START DATA EXCERPTS
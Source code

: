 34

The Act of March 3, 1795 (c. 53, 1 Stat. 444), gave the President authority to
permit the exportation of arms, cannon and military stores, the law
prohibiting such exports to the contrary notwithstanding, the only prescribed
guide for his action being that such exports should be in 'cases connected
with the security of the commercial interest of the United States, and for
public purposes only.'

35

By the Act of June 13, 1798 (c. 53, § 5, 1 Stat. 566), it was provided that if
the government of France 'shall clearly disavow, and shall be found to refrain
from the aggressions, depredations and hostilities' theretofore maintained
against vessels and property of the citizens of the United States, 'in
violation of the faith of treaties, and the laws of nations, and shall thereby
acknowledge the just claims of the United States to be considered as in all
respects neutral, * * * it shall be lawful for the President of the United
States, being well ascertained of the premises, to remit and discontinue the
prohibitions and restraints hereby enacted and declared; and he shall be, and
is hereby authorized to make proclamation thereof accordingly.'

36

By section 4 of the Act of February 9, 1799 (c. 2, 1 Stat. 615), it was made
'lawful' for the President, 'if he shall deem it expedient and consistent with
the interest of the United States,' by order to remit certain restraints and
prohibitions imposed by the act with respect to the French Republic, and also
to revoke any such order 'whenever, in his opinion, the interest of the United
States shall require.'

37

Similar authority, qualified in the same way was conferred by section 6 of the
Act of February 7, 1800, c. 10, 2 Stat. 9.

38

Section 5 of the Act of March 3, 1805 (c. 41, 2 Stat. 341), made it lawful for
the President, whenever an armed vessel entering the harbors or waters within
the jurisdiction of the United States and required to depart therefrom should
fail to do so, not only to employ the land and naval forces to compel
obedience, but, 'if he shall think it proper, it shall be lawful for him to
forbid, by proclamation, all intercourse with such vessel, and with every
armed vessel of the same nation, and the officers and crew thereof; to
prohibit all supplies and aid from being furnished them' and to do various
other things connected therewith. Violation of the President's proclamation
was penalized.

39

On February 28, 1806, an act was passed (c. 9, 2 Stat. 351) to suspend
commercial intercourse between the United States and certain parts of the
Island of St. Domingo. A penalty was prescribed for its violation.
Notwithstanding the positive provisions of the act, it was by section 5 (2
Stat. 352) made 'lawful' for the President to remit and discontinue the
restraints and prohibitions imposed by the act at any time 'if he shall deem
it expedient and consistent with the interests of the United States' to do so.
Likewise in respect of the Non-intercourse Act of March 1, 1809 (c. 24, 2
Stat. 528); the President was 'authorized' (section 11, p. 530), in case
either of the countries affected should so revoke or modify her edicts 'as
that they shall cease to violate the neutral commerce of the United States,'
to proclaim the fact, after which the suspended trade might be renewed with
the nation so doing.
END DATA EXCERPTS
• _EXERCISE_
Within the entries, find all lines that contain "proclamation" and copy each one.

• _OUTPUT FOR THIS TASK_
is hereby authorized to make proclamation thereof accordingly.'
forbid, by proclamation, all intercourse with such vessel, and with every
other things connected therewith. Violation of the President's proclamation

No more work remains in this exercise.